Even though we are neighbours, Americans do not tend to think of Canada much. As a Canadian, I’ve been treated like a discovered distant relative with whom you have more in common than you could possibly imagine. Often I am told that I am, for all intents and purposes, one of you. Yet in spite of all the goodwill between our two countries, there is also much that divides us bitterly. Anti-Americanism is endemic in Canada: Some of it is pure pettiness, and some of it stems from legitimate grievances. Just think about that for a second: The United States’ most dependable political ally and one of its largest trading partners is full of people who cannot stand the United States! If Americans could understand why this negative feeling is so strong among their best friends, maybe they would understand why they are hated so much more in the rest of the world.
Part of Canada’s anti-Americanism stems from an inferiority complex. Let’s face it: your country is richer, stronger, more populous, and, most importantly, warmer. The common Canadian stereotypes a typical American as an obnoxious, ignorant, but somehow, unbelievably successful person. One former Canadian prime minister dreamed the 20th century would be Canada’s century, only for the United States to rise to superpower status instead. Maybe we were being a little overambitious, but we continue to ask ourselves: How did the United States advance so much faster than we did? Petty as it may sound, base jealousy is a major source of Canadian anti-Americanism. Unfortunately, we have many more legitimate reasons for feeling a little petulant toward the United States.

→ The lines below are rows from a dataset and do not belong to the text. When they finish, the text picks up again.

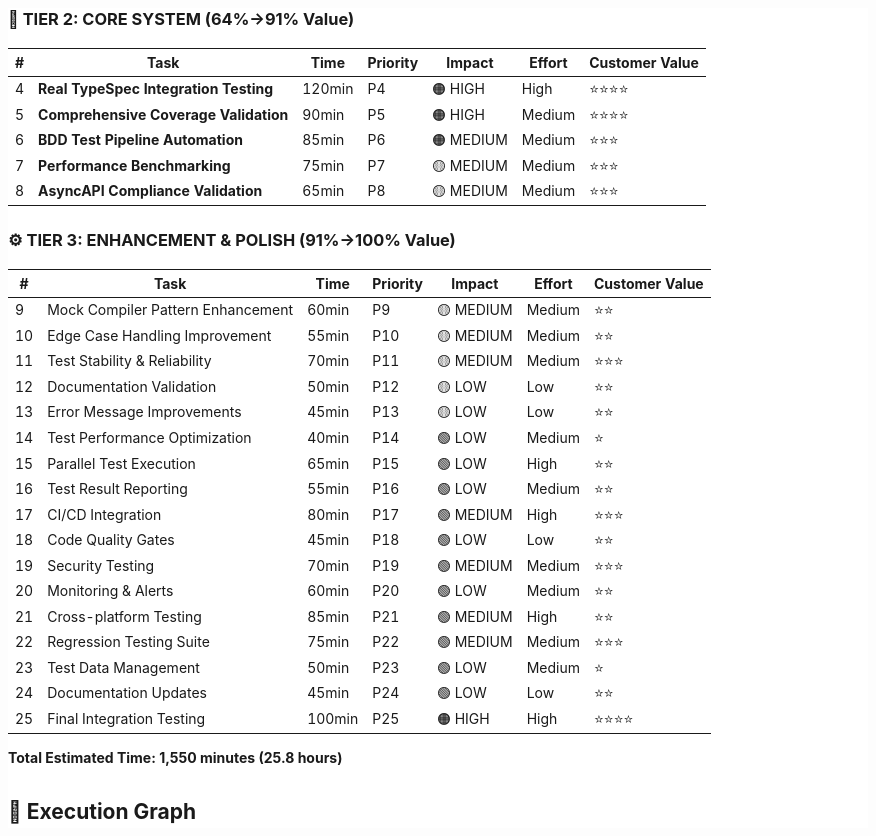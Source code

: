 ### 🚀 **TIER 2: CORE SYSTEM (64%→91% Value)**

| # | Task | Time | Priority | Impact | Effort | Customer Value |
|---|------|------|----------|---------|--------|----------------|
| 4 | **Real TypeSpec Integration Testing** | 120min | P4 | 🟠 HIGH | High | ⭐⭐⭐⭐ |
| 5 | **Comprehensive Coverage Validation** | 90min | P5 | 🟠 HIGH | Medium | ⭐⭐⭐⭐ |
| 6 | **BDD Test Pipeline Automation** | 85min | P6 | 🟠 MEDIUM | Medium | ⭐⭐⭐ |
| 7 | **Performance Benchmarking** | 75min | P7 | 🟡 MEDIUM | Medium | ⭐⭐⭐ |
| 8 | **AsyncAPI Compliance Validation** | 65min | P8 | 🟡 MEDIUM | Medium | ⭐⭐⭐ |

### ⚙️ **TIER 3: ENHANCEMENT & POLISH (91%→100% Value)**

| # | Task | Time | Priority | Impact | Effort | Customer Value |
|---|------|------|----------|---------|--------|----------------|
| 9 | Mock Compiler Pattern Enhancement | 60min | P9 | 🟡 MEDIUM | Medium | ⭐⭐ |
| 10 | Edge Case Handling Improvement | 55min | P10 | 🟡 MEDIUM | Medium | ⭐⭐ |
| 11 | Test Stability & Reliability | 70min | P11 | 🟡 MEDIUM | Medium | ⭐⭐⭐ |
| 12 | Documentation Validation | 50min | P12 | 🟡 LOW | Low | ⭐⭐ |
| 13 | Error Message Improvements | 45min | P13 | 🟡 LOW | Low | ⭐⭐ |
| 14 | Test Performance Optimization | 40min | P14 | 🟢 LOW | Medium | ⭐ |
| 15 | Parallel Test Execution | 65min | P15 | 🟢 LOW | High | ⭐⭐ |
| 16 | Test Result Reporting | 55min | P16 | 🟢 LOW | Medium | ⭐⭐ |
| 17 | CI/CD Integration | 80min | P17 | 🟢 MEDIUM | High | ⭐⭐⭐ |
| 18 | Code Quality Gates | 45min | P18 | 🟢 LOW | Low | ⭐⭐ |
| 19 | Security Testing | 70min | P19 | 🟢 MEDIUM | Medium | ⭐⭐⭐ |
| 20 | Monitoring & Alerts | 60min | P20 | 🟢 LOW | Medium | ⭐⭐ |
| 21 | Cross-platform Testing | 85min | P21 | 🟢 MEDIUM | High | ⭐⭐ |
| 22 | Regression Testing Suite | 75min | P22 | 🟢 MEDIUM | Medium | ⭐⭐⭐ |
| 23 | Test Data Management | 50min | P23 | 🟢 LOW | Medium | ⭐ |
| 24 | Documentation Updates | 45min | P24 | 🟢 LOW | Low | ⭐⭐ |
| 25 | Final Integration Testing | 100min | P25 | 🟠 HIGH | High | ⭐⭐⭐⭐ |

**Total Estimated Time: 1,550 minutes (25.8 hours)**

## 🔄 Execution Graph
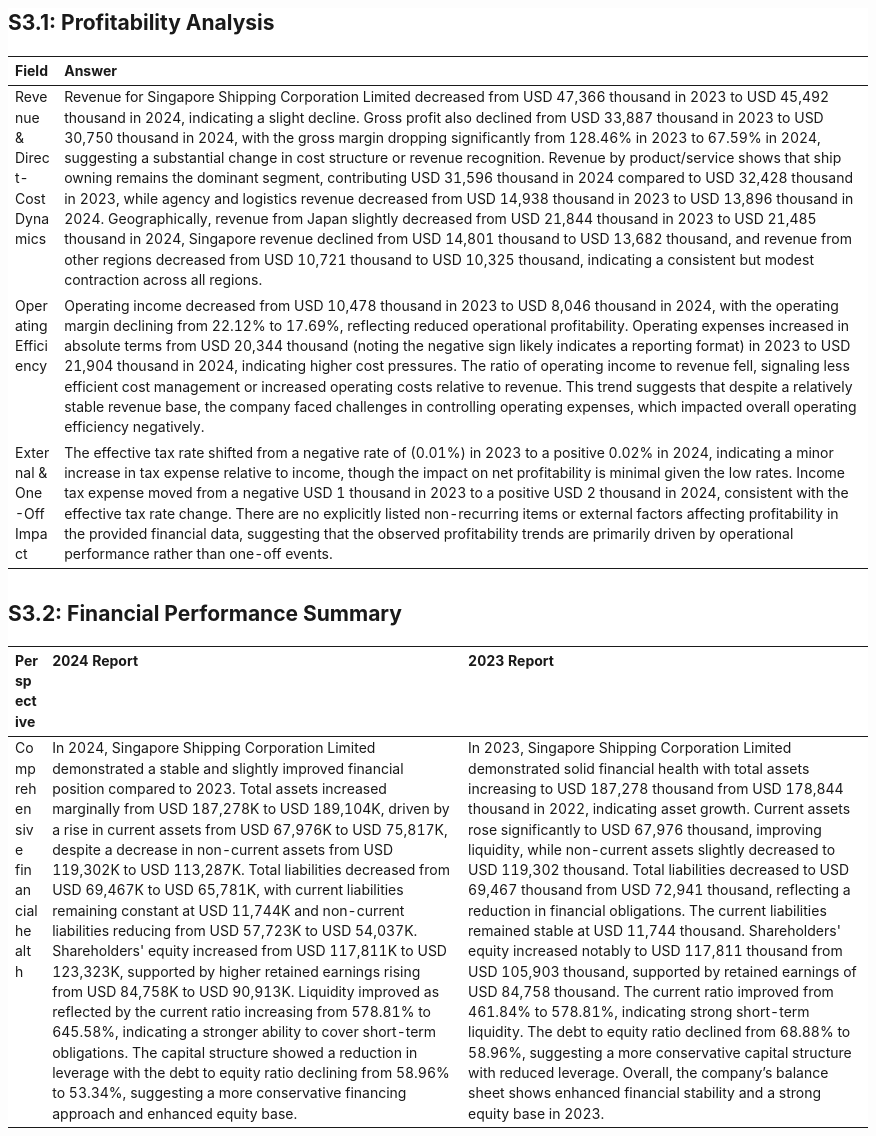 ## S3.1: Profitability Analysis

| Field | Answer |
| :---- | :---- |
| Revenue & Direct-Cost Dynamics | Revenue for Singapore Shipping Corporation Limited decreased from USD 47,366 thousand in 2023 to USD 45,492 thousand in 2024, indicating a slight decline. Gross profit also declined from USD 33,887 thousand in 2023 to USD 30,750 thousand in 2024, with the gross margin dropping significantly from 128.46% in 2023 to 67.59% in 2024, suggesting a substantial change in cost structure or revenue recognition. Revenue by product/service shows that ship owning remains the dominant segment, contributing USD 31,596 thousand in 2024 compared to USD 32,428 thousand in 2023, while agency and logistics revenue decreased from USD 14,938 thousand in 2023 to USD 13,896 thousand in 2024. Geographically, revenue from Japan slightly decreased from USD 21,844 thousand in 2023 to USD 21,485 thousand in 2024, Singapore revenue declined from USD 14,801 thousand to USD 13,682 thousand, and revenue from other regions decreased from USD 10,721 thousand to USD 10,325 thousand, indicating a consistent but modest contraction across all regions. |
| Operating Efficiency | Operating income decreased from USD 10,478 thousand in 2023 to USD 8,046 thousand in 2024, with the operating margin declining from 22.12% to 17.69%, reflecting reduced operational profitability. Operating expenses increased in absolute terms from USD 20,344 thousand (noting the negative sign likely indicates a reporting format) in 2023 to USD 21,904 thousand in 2024, indicating higher cost pressures. The ratio of operating income to revenue fell, signaling less efficient cost management or increased operating costs relative to revenue. This trend suggests that despite a relatively stable revenue base, the company faced challenges in controlling operating expenses, which impacted overall operating efficiency negatively. |
| External & One-Off Impact | The effective tax rate shifted from a negative rate of (0.01%) in 2023 to a positive 0.02% in 2024, indicating a minor increase in tax expense relative to income, though the impact on net profitability is minimal given the low rates. Income tax expense moved from a negative USD 1 thousand in 2023 to a positive USD 2 thousand in 2024, consistent with the effective tax rate change. There are no explicitly listed non-recurring items or external factors affecting profitability in the provided financial data, suggesting that the observed profitability trends are primarily driven by operational performance rather than one-off events. |


## S3.2: Financial Performance Summary

| Perspective | 2024 Report | 2023 Report |
| :---- | :---- | :---- |
| Comprehensive financial health | In 2024, Singapore Shipping Corporation Limited demonstrated a stable and slightly improved financial position compared to 2023. Total assets increased marginally from USD 187,278K to USD 189,104K, driven by a rise in current assets from USD 67,976K to USD 75,817K, despite a decrease in non-current assets from USD 119,302K to USD 113,287K. Total liabilities decreased from USD 69,467K to USD 65,781K, with current liabilities remaining constant at USD 11,744K and non-current liabilities reducing from USD 57,723K to USD 54,037K. Shareholders' equity increased from USD 117,811K to USD 123,323K, supported by higher retained earnings rising from USD 84,758K to USD 90,913K. Liquidity improved as reflected by the current ratio increasing from 578.81% to 645.58%, indicating a stronger ability to cover short-term obligations. The capital structure showed a reduction in leverage with the debt to equity ratio declining from 58.96% to 53.34%, suggesting a more conservative financing approach and enhanced equity base. | In 2023, Singapore Shipping Corporation Limited demonstrated solid financial health with total assets increasing to USD 187,278 thousand from USD 178,844 thousand in 2022, indicating asset growth. Current assets rose significantly to USD 67,976 thousand, improving liquidity, while non-current assets slightly decreased to USD 119,302 thousand. Total liabilities decreased to USD 69,467 thousand from USD 72,941 thousand, reflecting a reduction in financial obligations. The current liabilities remained stable at USD 11,744 thousand. Shareholders' equity increased notably to USD 117,811 thousand from USD 105,903 thousand, supported by retained earnings of USD 84,758 thousand. The current ratio improved from 461.84% to 578.81%, indicating strong short-term liquidity. The debt to equity ratio declined from 68.88% to 58.96%, suggesting a more conservative capital structure with reduced leverage. Overall, the company’s balance sheet shows enhanced financial stability and a strong equity base in 2023. |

Because of their phenomenal success, Americans tend to conduct themselves a little too arrogantly toward other countries. Canada and the United States are definitely friends, but the relationship is hardly equal or reciprocal. America frequently calls on Canada for favours, as it did when Canadians hosted thousands of stranded passengers in the aftermath of September 11, or when Canada joined the United States’ invasion of Afghanistan. However, gracious thanks for such actions almost never come our way. President Bush did not visit Canada until the beginning of his second term, and it took even longer for the U.S. government to acknowledge Canada’s offer of hospitality on 9/11.
The United States also seldom returns the favour for Canadians when we need them to. One of the longest standing disputes between the United States and Canada is over softwood lumber. If you’ve never heard of it, don’t worry; Canada–U.S. relations never seems to be a big deal in American news. The dispute has done immeasurable harm to one of Canada’s largest industries and, despite numerous NAFTA rulings in favour of Canada, the U.S. government continued to unilaterally impose import tariffs on us. The latest “negotiation” was basically a Canadian surrender with almost no guarantee that the U.S. lumber industry wouldn’t try to cripple Canadian lumber producers again. This is after more than a decade of “free trade” in NAFTA. Instead of being recognized as the greatest source of Canadian prosperity in recent years, NAFTA is increasingly being seen as a raw deal because of the Canadian impression that the U.S. does not respect the treaty anymore.
Condemnation also comes quickly when Canada dares to defy the United States. When former Prime Minister Chretien decided Canada would stay out of Iraq, the U.S. ambassador was apoplectic. When Prime Minister Paul Martin decided the ballistic missile defence shield was unfeasible, the U.S. ambassador not only expressed disappointment, but also subtly declared that Canada would not be consulted if its safety were to be compromised in missile defence.
Perhaps now you can begin to understand why anti-Americanism is so rampant, indeed popular, in Canada and the world at large: It’s a David versus Goliath, a Rocky versus Apollo, dare I say a colonial militia versus an unrepresentative tyranny, situation. If a country such as Canada, which enjoys free trade and participation in the North American Aerospace Defense Command with the United States, can bear the United States so much ill-will, what happens when U.S. policy has genuinely wronged the people of a certain nation, state, or territory? If the U.S. has any hope of recovering its international standing as a champion of liberty, democracy, and human rights, as it declared at the end of the Second World War, it needs to carefully re-examine its fundamental attitude toward the rest of the world. Pride in one’s accomplishments is one thing; unabashed arrogance is another. The United States is treated with respect because it has, for the most part, been a force for good in the world, not simply because it is number one!
As American hard power declines, the United States needs to act less like a bullying world policeman and more like the charismatic leader it can and should be. If it can recognize what people find admirable about it and cultivate that goodwill rather than squander or exploit it, both Americans and the world’s citizens would be much better off.